* [EXERCISE]:
For each line of the data below that holds "machine", copy the line.

(Stored records)
######
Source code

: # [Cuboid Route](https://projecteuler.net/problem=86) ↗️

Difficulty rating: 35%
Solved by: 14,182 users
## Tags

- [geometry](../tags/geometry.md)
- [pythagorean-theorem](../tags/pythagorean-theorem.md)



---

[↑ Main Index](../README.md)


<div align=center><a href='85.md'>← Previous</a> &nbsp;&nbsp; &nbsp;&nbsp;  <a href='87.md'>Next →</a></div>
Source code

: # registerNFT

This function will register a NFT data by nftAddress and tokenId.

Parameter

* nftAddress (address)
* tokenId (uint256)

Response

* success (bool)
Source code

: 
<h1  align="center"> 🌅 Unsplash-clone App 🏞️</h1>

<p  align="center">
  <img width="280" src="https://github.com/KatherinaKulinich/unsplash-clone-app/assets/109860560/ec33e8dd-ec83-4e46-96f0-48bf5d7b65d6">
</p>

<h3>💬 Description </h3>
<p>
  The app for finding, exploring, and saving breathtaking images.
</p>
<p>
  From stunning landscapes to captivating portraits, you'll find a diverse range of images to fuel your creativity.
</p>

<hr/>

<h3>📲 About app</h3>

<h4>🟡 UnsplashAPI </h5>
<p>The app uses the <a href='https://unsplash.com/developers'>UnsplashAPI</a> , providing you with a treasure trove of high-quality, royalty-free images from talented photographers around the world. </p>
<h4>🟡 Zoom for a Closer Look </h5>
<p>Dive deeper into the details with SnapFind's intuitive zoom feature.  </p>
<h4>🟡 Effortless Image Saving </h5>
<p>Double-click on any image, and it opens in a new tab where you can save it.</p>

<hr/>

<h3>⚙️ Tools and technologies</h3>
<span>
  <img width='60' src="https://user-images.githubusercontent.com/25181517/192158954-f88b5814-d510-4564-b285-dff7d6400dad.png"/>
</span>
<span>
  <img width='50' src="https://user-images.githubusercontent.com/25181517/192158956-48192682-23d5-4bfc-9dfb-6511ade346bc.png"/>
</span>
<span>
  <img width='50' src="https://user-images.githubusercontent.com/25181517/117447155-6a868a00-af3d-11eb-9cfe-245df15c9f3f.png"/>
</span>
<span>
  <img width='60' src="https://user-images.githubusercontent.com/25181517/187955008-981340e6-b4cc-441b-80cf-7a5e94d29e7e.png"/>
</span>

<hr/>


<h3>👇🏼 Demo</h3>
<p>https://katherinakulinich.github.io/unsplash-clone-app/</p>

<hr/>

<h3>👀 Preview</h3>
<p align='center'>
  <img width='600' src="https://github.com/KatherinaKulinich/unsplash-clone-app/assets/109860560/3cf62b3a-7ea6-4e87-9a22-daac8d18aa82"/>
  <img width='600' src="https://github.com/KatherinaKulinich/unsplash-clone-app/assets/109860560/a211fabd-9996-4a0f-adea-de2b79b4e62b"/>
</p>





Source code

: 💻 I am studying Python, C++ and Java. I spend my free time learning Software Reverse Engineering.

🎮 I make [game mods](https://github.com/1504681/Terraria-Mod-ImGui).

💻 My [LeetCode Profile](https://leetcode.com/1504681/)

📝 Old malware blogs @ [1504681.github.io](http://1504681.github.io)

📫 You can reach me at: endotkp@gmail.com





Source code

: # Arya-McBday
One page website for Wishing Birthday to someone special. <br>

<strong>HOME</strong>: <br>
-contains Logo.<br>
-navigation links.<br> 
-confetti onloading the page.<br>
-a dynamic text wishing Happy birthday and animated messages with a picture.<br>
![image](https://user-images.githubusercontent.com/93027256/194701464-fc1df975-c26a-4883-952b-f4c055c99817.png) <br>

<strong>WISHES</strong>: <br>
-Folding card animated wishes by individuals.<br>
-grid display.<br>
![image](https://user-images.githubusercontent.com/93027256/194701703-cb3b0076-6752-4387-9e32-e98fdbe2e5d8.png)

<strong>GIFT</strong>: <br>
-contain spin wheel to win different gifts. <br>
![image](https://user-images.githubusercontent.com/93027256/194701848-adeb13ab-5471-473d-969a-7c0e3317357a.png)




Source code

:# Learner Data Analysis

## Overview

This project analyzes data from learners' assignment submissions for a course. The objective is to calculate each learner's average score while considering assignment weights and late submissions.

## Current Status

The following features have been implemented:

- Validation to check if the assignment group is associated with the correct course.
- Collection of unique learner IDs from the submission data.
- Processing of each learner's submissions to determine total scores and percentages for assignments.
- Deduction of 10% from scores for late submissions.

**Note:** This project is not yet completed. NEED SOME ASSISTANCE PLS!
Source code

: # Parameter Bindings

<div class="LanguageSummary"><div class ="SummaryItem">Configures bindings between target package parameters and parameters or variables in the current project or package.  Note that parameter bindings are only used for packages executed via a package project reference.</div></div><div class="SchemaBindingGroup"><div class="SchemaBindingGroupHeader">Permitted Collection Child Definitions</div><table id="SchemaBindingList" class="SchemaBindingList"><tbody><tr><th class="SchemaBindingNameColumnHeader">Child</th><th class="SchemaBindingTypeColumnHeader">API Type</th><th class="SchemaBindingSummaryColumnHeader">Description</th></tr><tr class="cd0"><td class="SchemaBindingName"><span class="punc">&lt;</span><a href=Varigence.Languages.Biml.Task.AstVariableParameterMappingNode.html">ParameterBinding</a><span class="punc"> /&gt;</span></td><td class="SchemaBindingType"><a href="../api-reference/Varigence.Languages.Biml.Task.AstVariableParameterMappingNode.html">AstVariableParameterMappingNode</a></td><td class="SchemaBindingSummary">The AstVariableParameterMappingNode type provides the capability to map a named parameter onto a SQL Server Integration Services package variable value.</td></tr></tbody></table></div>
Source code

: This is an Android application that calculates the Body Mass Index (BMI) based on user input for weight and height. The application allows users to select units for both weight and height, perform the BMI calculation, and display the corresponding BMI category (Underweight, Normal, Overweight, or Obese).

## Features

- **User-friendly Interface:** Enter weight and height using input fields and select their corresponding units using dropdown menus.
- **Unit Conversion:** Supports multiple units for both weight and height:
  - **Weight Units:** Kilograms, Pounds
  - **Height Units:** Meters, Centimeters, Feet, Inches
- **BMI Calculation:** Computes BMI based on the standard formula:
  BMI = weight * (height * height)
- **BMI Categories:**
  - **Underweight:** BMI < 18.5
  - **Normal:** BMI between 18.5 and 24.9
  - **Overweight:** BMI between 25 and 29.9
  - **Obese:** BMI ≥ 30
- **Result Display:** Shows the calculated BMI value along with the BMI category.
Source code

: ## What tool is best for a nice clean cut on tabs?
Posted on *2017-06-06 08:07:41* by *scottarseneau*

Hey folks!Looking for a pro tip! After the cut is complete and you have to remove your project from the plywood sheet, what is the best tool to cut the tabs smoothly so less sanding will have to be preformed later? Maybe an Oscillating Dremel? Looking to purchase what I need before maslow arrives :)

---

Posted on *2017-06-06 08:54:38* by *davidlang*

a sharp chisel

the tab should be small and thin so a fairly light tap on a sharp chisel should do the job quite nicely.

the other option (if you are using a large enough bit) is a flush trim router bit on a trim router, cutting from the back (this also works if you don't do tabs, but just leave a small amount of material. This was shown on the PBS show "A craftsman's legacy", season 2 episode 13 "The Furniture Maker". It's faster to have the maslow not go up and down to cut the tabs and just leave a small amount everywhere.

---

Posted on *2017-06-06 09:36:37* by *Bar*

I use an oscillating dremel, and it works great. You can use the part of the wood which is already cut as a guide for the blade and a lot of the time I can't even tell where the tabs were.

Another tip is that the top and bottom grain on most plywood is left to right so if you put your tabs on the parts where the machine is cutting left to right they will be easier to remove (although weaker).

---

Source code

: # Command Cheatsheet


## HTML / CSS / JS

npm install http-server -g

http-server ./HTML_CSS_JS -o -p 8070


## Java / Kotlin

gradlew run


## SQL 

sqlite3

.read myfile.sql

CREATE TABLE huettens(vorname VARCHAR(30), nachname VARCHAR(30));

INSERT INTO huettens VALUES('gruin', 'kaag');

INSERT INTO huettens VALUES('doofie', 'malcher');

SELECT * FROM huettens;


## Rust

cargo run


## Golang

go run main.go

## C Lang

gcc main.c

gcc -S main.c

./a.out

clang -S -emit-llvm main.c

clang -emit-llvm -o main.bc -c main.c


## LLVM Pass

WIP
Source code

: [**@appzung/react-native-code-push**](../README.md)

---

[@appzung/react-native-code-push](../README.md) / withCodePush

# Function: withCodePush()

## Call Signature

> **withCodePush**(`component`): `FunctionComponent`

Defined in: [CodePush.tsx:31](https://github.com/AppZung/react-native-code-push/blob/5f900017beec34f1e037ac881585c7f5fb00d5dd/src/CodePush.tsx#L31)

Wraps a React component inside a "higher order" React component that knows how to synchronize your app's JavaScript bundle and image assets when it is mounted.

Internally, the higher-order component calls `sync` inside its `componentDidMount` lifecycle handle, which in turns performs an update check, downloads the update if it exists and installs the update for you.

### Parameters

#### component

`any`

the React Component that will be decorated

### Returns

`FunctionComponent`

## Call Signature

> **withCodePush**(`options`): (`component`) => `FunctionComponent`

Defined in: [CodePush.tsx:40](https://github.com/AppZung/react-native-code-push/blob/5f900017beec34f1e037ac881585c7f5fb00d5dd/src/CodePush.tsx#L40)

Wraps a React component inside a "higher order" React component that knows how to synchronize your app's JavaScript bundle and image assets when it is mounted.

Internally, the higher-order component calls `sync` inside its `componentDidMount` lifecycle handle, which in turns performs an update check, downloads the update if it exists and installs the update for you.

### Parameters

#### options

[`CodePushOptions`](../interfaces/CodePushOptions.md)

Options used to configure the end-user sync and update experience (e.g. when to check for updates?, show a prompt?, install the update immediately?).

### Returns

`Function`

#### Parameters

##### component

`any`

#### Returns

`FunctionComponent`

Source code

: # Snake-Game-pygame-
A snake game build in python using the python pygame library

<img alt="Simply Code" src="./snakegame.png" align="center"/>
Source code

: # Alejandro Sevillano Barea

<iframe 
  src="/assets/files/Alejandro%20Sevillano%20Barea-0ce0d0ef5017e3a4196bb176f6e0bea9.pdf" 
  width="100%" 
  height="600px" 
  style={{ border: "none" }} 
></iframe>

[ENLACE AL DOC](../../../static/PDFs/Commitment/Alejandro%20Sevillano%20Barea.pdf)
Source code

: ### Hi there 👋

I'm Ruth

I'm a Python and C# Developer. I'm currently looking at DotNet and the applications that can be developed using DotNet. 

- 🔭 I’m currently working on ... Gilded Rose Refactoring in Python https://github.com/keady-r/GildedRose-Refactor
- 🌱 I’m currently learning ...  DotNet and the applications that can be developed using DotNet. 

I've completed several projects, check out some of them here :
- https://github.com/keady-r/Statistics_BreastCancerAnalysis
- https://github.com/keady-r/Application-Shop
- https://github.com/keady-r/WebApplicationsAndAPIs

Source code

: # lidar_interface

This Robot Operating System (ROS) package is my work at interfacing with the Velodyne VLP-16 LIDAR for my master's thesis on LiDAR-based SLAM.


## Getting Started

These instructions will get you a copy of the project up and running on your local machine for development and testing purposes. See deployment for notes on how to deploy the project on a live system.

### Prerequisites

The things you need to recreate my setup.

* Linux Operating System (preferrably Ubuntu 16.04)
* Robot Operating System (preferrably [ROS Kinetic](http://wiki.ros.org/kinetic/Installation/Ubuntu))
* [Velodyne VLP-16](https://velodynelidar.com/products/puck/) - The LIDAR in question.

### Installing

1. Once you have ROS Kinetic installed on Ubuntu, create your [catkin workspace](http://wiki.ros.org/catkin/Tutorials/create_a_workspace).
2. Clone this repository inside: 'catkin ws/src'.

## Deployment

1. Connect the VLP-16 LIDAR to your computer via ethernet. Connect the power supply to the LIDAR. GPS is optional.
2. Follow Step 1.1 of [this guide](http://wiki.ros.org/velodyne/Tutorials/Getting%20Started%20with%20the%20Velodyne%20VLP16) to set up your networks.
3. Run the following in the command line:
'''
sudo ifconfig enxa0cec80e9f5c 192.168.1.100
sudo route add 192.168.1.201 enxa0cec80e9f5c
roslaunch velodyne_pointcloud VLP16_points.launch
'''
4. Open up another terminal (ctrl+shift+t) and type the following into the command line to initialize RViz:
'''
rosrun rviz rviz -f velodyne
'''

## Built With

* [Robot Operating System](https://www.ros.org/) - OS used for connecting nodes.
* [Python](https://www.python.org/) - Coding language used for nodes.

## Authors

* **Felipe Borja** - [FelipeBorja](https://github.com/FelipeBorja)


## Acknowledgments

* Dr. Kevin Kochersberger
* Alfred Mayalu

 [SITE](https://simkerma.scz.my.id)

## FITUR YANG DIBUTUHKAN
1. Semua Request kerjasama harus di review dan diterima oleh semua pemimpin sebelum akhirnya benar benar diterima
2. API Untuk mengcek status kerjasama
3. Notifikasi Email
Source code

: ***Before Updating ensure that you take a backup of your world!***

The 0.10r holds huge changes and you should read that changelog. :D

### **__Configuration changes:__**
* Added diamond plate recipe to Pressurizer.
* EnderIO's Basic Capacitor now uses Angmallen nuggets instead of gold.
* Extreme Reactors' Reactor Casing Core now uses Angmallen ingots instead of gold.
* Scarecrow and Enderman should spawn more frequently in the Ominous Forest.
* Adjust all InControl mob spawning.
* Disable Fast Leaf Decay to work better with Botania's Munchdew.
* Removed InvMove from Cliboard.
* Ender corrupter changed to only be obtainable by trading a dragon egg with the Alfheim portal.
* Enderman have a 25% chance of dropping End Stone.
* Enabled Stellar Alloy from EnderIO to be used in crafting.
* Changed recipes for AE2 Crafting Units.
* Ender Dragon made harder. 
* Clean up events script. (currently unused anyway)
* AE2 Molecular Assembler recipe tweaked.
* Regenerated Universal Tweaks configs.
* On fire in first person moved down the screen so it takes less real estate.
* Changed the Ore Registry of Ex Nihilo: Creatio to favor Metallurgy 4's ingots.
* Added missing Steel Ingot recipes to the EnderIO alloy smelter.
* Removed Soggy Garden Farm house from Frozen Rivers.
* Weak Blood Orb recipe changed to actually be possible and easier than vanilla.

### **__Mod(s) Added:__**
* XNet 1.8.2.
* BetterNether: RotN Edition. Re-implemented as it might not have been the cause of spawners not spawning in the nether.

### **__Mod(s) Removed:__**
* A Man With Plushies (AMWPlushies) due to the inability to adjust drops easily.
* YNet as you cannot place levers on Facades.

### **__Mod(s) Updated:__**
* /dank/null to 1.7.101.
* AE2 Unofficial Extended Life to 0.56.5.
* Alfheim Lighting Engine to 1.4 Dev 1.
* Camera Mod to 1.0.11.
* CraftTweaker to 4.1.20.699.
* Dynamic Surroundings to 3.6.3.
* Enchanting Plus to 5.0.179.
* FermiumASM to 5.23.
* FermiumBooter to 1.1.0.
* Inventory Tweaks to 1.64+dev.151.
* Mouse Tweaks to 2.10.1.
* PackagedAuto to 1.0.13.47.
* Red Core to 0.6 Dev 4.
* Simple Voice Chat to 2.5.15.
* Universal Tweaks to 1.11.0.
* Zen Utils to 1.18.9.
######
* [ANSWER TO THIS PROBLEM]:
Another tip is that the top and bottom grain on most plywood is left to right so if you put your tabs on the parts where the machine is cutting left to right they will be easier to remove (although weaker).
These instructions will get you a copy of the project up and running on your local machine for development and testing purposes. See deployment for notes on how to deploy the project on a live system.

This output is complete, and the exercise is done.